Within the listing that follows, reproduce exactly the lines starting at the line with "Source code" and ending at the line with "- **Web Server", inclusive, and only those. Pictures are dropped.
--- Data for review ---
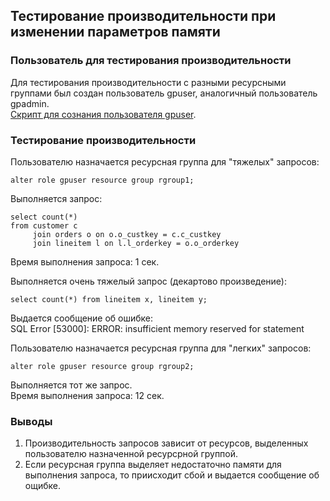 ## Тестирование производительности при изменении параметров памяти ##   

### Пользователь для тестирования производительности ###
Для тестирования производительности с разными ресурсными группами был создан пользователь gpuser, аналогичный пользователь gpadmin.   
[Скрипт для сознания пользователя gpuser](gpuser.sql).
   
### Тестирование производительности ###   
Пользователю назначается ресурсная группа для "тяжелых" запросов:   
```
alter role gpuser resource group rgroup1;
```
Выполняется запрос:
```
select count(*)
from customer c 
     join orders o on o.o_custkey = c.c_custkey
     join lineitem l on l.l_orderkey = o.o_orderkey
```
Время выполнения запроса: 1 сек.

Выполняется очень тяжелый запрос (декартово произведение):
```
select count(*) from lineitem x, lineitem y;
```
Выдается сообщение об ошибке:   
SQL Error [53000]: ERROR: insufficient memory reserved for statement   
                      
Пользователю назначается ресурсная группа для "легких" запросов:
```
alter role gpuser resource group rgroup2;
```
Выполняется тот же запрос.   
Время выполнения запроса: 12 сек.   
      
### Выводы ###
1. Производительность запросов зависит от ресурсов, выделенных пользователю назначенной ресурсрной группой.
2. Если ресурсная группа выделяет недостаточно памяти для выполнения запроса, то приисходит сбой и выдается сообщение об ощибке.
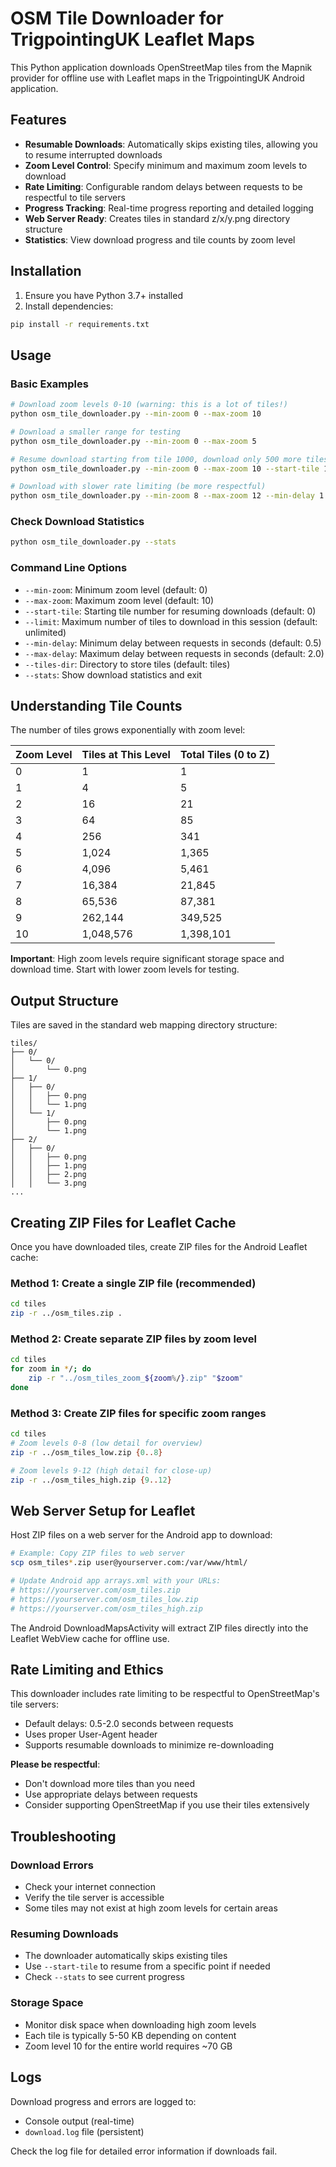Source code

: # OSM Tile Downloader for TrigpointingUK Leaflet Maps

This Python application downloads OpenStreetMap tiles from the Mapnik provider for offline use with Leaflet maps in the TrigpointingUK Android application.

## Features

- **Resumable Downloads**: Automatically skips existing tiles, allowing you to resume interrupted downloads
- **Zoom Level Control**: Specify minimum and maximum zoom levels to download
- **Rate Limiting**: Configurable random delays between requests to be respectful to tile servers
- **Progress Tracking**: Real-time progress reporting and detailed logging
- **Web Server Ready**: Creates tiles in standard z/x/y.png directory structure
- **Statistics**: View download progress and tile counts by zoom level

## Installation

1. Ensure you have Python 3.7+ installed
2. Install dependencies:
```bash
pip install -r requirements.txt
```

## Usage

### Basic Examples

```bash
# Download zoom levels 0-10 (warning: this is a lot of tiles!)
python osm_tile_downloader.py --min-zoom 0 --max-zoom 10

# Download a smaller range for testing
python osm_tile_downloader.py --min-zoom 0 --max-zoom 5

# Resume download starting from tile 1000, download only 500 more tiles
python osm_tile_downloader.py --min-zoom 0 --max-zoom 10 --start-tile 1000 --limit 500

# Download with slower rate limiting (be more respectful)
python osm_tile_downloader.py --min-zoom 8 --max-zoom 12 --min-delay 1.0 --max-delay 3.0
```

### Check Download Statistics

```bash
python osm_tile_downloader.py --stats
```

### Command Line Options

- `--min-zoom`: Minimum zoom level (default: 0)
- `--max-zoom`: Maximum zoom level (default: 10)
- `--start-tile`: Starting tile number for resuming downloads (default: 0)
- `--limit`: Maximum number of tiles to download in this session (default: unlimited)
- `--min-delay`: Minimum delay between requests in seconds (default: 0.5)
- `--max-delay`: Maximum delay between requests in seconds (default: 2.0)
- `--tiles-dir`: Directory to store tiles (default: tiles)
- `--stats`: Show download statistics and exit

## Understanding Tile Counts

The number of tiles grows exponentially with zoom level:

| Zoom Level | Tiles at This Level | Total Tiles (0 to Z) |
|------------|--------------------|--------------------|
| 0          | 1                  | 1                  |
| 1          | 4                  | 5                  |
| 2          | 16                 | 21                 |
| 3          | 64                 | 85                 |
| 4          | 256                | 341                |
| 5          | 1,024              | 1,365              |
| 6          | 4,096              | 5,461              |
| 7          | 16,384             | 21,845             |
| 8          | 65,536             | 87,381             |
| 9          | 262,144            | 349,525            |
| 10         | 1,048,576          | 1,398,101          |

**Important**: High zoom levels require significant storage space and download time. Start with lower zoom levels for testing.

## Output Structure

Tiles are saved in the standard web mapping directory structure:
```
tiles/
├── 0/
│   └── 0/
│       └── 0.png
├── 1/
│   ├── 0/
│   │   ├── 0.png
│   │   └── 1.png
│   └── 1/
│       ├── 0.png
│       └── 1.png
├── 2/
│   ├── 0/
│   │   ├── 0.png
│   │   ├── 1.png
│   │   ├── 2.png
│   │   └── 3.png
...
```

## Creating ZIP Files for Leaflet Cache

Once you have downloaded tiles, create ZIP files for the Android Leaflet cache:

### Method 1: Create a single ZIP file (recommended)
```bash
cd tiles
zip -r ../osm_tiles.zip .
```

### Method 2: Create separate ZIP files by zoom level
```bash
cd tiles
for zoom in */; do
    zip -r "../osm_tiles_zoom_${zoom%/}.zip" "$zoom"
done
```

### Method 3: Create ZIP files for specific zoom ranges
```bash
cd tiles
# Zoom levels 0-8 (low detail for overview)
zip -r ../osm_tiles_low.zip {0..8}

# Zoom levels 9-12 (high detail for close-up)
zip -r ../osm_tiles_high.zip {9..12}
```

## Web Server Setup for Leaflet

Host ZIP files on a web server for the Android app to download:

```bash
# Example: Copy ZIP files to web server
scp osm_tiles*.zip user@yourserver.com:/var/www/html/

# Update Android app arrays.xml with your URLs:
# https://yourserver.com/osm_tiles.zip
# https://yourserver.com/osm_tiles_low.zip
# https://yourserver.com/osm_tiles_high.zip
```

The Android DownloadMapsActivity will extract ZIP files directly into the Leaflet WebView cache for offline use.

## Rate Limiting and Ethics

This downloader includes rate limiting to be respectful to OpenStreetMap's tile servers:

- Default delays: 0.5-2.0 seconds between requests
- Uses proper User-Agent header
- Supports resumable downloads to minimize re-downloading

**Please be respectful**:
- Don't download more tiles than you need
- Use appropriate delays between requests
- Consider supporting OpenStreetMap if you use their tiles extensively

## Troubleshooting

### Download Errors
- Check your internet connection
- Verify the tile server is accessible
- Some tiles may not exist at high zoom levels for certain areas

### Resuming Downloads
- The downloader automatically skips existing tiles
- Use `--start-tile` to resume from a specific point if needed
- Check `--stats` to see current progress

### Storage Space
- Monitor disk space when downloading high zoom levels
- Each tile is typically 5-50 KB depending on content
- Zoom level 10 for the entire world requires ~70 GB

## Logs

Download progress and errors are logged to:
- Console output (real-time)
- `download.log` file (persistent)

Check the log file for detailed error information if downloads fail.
---
▶ [Output for this task]
Source code

: # OSM Tile Downloader for TrigpointingUK Leaflet Maps

This Python application downloads OpenStreetMap tiles from the Mapnik provider for offline use with Leaflet maps in the TrigpointingUK Android application.

## Features

- **Resumable Downloads**: Automatically skips existing tiles, allowing you to resume interrupted downloads
- **Zoom Level Control**: Specify minimum and maximum zoom levels to download
- **Rate Limiting**: Configurable random delays between requests to be respectful to tile servers
- **Progress Tracking**: Real-time progress reporting and detailed logging
- **Web Server Ready**: Creates tiles in standard z/x/y.png directory structure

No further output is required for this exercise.